━━━ The input

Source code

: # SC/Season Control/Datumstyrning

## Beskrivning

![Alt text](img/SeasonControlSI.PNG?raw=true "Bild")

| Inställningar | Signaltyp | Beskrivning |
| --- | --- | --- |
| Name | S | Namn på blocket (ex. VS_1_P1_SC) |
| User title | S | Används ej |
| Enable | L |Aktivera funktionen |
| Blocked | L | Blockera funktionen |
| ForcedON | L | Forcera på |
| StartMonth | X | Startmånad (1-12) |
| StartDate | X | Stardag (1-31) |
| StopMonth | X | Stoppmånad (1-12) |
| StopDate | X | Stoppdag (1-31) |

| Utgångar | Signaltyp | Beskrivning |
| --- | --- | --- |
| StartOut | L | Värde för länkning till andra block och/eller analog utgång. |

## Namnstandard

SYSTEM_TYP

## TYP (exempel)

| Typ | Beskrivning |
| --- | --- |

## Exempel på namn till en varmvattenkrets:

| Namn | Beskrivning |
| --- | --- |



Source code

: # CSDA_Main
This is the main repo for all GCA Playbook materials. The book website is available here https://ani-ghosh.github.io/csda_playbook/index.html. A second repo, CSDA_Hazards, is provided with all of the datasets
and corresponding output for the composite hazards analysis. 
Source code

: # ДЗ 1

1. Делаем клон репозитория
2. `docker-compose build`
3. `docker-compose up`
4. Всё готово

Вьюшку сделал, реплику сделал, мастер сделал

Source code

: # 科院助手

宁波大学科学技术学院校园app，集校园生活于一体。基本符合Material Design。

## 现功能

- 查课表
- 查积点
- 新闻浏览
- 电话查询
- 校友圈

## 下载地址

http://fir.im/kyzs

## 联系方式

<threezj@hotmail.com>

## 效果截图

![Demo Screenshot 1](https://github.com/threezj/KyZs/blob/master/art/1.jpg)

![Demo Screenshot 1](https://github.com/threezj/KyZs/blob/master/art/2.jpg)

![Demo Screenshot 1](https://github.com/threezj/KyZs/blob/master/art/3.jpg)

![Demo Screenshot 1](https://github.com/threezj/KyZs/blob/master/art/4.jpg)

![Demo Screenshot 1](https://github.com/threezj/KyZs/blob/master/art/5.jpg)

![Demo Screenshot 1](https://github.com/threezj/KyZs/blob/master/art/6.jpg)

━━━━━━
━━━ The input

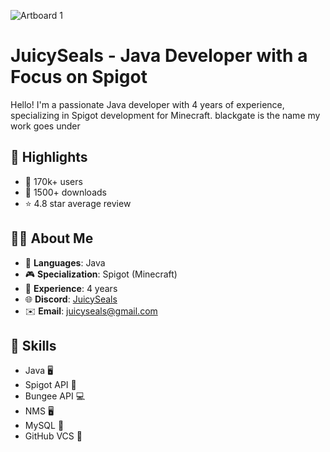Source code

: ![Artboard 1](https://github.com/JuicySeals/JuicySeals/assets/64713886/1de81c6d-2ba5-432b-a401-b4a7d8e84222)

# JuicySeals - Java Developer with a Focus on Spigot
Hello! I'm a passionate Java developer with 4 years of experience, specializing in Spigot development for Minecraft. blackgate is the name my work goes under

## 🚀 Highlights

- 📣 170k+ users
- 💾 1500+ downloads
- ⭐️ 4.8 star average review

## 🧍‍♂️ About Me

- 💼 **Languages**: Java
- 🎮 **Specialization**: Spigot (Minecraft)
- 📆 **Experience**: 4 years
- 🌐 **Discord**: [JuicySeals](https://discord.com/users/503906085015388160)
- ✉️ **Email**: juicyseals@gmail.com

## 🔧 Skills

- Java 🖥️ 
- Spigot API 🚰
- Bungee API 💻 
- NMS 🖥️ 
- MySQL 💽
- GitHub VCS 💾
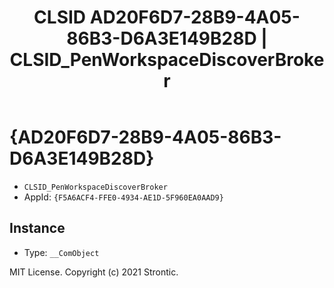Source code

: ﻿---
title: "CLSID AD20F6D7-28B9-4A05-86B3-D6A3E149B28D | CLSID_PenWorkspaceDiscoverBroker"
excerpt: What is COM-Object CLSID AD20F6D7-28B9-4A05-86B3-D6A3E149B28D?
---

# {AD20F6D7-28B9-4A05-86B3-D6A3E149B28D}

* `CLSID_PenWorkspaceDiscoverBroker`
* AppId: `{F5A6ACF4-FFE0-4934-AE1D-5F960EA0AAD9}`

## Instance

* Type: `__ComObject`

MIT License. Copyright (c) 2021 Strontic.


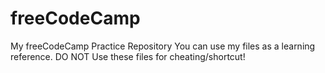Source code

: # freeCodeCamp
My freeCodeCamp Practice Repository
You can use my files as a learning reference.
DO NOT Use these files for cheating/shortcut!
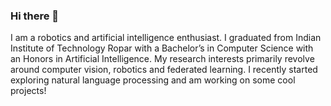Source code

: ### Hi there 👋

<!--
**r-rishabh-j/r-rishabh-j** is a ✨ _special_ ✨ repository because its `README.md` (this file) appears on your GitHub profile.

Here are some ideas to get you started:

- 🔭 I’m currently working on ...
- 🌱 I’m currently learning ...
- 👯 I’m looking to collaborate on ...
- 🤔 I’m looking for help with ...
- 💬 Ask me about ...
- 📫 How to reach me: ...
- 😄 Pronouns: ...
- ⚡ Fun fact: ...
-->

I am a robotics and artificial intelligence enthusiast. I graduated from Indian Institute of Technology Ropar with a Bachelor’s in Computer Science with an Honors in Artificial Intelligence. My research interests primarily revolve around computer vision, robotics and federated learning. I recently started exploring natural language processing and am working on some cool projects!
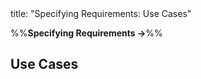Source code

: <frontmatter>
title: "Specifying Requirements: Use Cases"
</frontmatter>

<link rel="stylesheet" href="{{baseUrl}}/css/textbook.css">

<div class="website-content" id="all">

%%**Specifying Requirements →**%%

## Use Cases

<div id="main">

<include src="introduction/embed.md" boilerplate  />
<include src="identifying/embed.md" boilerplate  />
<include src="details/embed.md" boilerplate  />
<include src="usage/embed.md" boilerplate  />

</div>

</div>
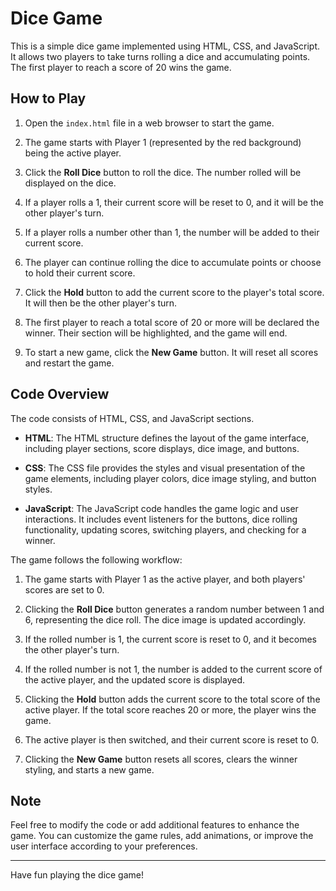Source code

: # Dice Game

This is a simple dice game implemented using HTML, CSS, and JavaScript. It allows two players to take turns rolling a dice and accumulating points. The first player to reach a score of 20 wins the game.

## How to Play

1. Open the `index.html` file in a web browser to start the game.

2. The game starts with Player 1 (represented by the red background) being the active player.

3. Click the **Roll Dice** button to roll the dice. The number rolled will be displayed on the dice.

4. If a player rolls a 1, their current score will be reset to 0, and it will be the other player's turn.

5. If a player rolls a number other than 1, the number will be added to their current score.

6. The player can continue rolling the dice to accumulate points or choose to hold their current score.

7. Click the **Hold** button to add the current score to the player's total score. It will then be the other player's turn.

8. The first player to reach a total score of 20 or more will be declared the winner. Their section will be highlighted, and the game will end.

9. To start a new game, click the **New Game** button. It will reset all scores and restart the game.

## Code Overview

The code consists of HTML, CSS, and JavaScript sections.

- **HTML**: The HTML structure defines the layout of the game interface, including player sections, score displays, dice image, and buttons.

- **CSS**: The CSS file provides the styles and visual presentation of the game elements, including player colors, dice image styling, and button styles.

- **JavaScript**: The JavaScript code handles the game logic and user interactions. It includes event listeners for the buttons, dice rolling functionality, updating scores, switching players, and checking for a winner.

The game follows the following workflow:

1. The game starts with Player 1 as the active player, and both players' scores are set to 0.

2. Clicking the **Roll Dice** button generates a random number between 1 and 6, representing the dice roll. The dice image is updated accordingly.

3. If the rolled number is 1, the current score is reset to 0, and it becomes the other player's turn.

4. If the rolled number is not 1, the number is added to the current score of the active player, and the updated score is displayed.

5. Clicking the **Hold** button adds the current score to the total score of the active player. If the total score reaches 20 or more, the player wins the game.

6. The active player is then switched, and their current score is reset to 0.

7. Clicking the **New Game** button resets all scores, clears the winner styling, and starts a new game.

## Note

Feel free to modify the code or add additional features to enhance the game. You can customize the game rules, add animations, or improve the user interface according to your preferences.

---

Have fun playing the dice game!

━━━━━━

Pick each line holding the word "Signaltyp" out of the data and copy it.

| Inställningar | Signaltyp | Beskrivning |
| Utgångar | Signaltyp | Beskrivning |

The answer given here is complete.